Ce mardi 7 février 2045, à 9.54 am, Karl Johnson est seul dans son immense bureau au 87ème étage de la tour ABC. Karl s’apprête à recevoir le Président de la Fed qui attend déjà dans l’antichambre. Karl ne voit pas davantage le flot de manifestants qui défilent dans les rues de la ville, un flot désormais incontrôlable de laissés-pour-compte, de chômeurs, d’émigrés économiques et climatiques, d’être meurtris, pressés comme des citrons puis abandonnés par cette société inhumaine. Trop c’est trop, ce sont des millions d’hommes et de femmes et d’enfants, du Bangladesh, de Madagascar, du Brésil, ou des bas-fonds de New York qui se sont levés contre ce pouvoir inique et les quelques centaines de milliers de policiers et de soldats à sa solde jamais ne pourront endiguer le flot. Karl vient de finir son cigare, il fantasme sur son prochain rendez-vous, se plaît à imaginer l’homme en face de lui, qui n’est rien de plus qu’un pantin entre ses mains.
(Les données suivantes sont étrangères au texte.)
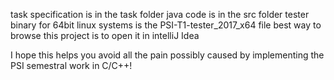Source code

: task specification is in the task folder
java code is in the src folder
tester binary for 64bit linux systems is the PSI-T1-tester_2017_x64 file
best way to browse this project is to open it in intelliJ Idea

I hope this helps you avoid all the pain possibly caused by implementing the PSI semestral work in C/C++!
Ah, comment il va l’humilier, l’homme de la Fed, et comme il méprise ces politicards et petits fonctionnaires inutiles ! Mais il va encore le laisser un peu mijoter dans son jus, ainsi il le gobera tout cru et le repas n’en sera que plus délicieux…

Karl ne voit toujours rien, pourtant les flots commencent à grignoter les quais du port de South Ferry,  alors que d’autres flots de miséreux ont envahi l’immense hall de la Tour ABC. Ils commencent à prendre possession des étages et s’élèvent peu à peu vers les cieux, tel un gigantesque serpent ondulant dans les escaliers. Ils arriveront bientôt aux étages supérieurs. Mais les rumeurs de la rue ne montent pas jusqu’au 87ème étage. Jusqu’au bout, Karl demeurera aveugle, il mourra comme il aura vécu, seul face au monde.